__DATA__.

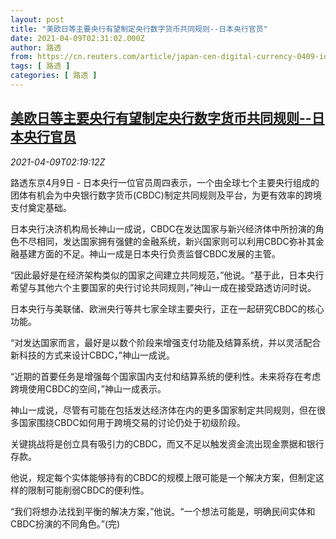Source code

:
 ```yaml
---
layout: post
title: "美欧日等主要央行有望制定央行数字货币共同规则--日本央行官员"
date: 2021-04-09T02:31:02.000Z
author: 路透
from: https://cn.reuters.com/article/japan-cen-digital-currency-0409-idCNKBS2BW06G
tags: [ 路透 ]
categories: [ 路透 ]
---
```

<!--1617935462000-->
[美欧日等主要央行有望制定央行数字货币共同规则--日本央行官员](https://cn.reuters.com/article/japan-cen-digital-currency-0409-idCNKBS2BW06G)
------

<div>
<div><i>2021-04-09T02:19:12Z</i></div><p>路透东京4月9日 - 日本央行一位官员周四表示，一个由全球七个主要央行组成的团体有机会为中央银行数字货币(CBDC)制定共同规则及平台，为更有效率的跨境支付奠定基础。</p><p>日本央行决济机构局长神山一成说，CBDC在发达国家与新兴经济体中所扮演的角色不尽相同，发达国家拥有强健的金融系统，新兴国家则可以利用CBDC弥补其金融基建方面的不足。神山一成是日本央行负责监督CBDC发展的主管。</p><p>“因此最好是在经济架构类似的国家之间建立共同规范，”他说。“基于此，日本央行希望与其他六个主要国家的央行讨论共同规则，”神山一成在接受路透访问时说。</p><p>日本央行与美联储、欧洲央行等共七家全球主要央行，正在一起研究CBDC的核心功能。</p><p>“对发达国家而言，最好是以数个阶段来增强支付功能及结算系统，并以灵活配合新科技的方式来设计CBDC，”神山一成说。</p><p>“近期的首要任务是增强每个国家国内支付和结算系统的便利性。未来将存在考虑跨境使用CBDC的空间，”神山一成表示。</p><p>神山一成说，尽管有可能在包括发达经济体在内的更多国家制定共同规则，但在很多国家围绕CBDC如何用于跨境交易的讨论仍处于初级阶段。</p><p>关键挑战将是创立具有吸引力的CBDC，而又不足以触发资金流出现金票据和银行存款。</p><p>他说，规定每个实体能够持有的CBDC的规模上限可能是一个解决方案，但制定这样的限制可能削弱CBDC的便利性。</p><p>“我们将想办法找到平衡的解决方案，”他说。“一个想法可能是，明确民间实体和CBDC扮演的不同角色。”(完)</p>
</div>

__TASK DETAILS__. Word for word, return the material above, but drop the pictures.

__SOLUTION TO THIS EXERCISE__.
Source code

:
 ```yaml
---
layout: post
title: "美欧日等主要央行有望制定央行数字货币共同规则--日本央行官员"
date: 2021-04-09T02:31:02.000Z
author: 路透
from: https://cn.reuters.com/article/japan-cen-digital-currency-0409-idCNKBS2BW06G
tags: [ 路透 ]
categories: [ 路透 ]
---
```

<!--1617935462000-->
[美欧日等主要央行有望制定央行数字货币共同规则--日本央行官员](https://cn.reuters.com/article/japan-cen-digital-currency-0409-idCNKBS2BW06G)
------

<div>
<div><i>2021-04-09T02:19:12Z</i></div><p>路透东京4月9日 - 日本央行一位官员周四表示，一个由全球七个主要央行组成的团体有机会为中央银行数字货币(CBDC)制定共同规则及平台，为更有效率的跨境支付奠定基础。</p><p>日本央行决济机构局长神山一成说，CBDC在发达国家与新兴经济体中所扮演的角色不尽相同，发达国家拥有强健的金融系统，新兴国家则可以利用CBDC弥补其金融基建方面的不足。神山一成是日本央行负责监督CBDC发展的主管。</p><p>“因此最好是在经济架构类似的国家之间建立共同规范，”他说。“基于此，日本央行希望与其他六个主要国家的央行讨论共同规则，”神山一成在接受路透访问时说。</p><p>日本央行与美联储、欧洲央行等共七家全球主要央行，正在一起研究CBDC的核心功能。</p><p>“对发达国家而言，最好是以数个阶段来增强支付功能及结算系统，并以灵活配合新科技的方式来设计CBDC，”神山一成说。</p><p>“近期的首要任务是增强每个国家国内支付和结算系统的便利性。未来将存在考虑跨境使用CBDC的空间，”神山一成表示。</p><p>神山一成说，尽管有可能在包括发达经济体在内的更多国家制定共同规则，但在很多国家围绕CBDC如何用于跨境交易的讨论仍处于初级阶段。</p><p>关键挑战将是创立具有吸引力的CBDC，而又不足以触发资金流出现金票据和银行存款。</p><p>他说，规定每个实体能够持有的CBDC的规模上限可能是一个解决方案，但制定这样的限制可能削弱CBDC的便利性。</p><p>“我们将想办法找到平衡的解决方案，”他说。“一个想法可能是，明确民间实体和CBDC扮演的不同角色。”(完)</p>
</div>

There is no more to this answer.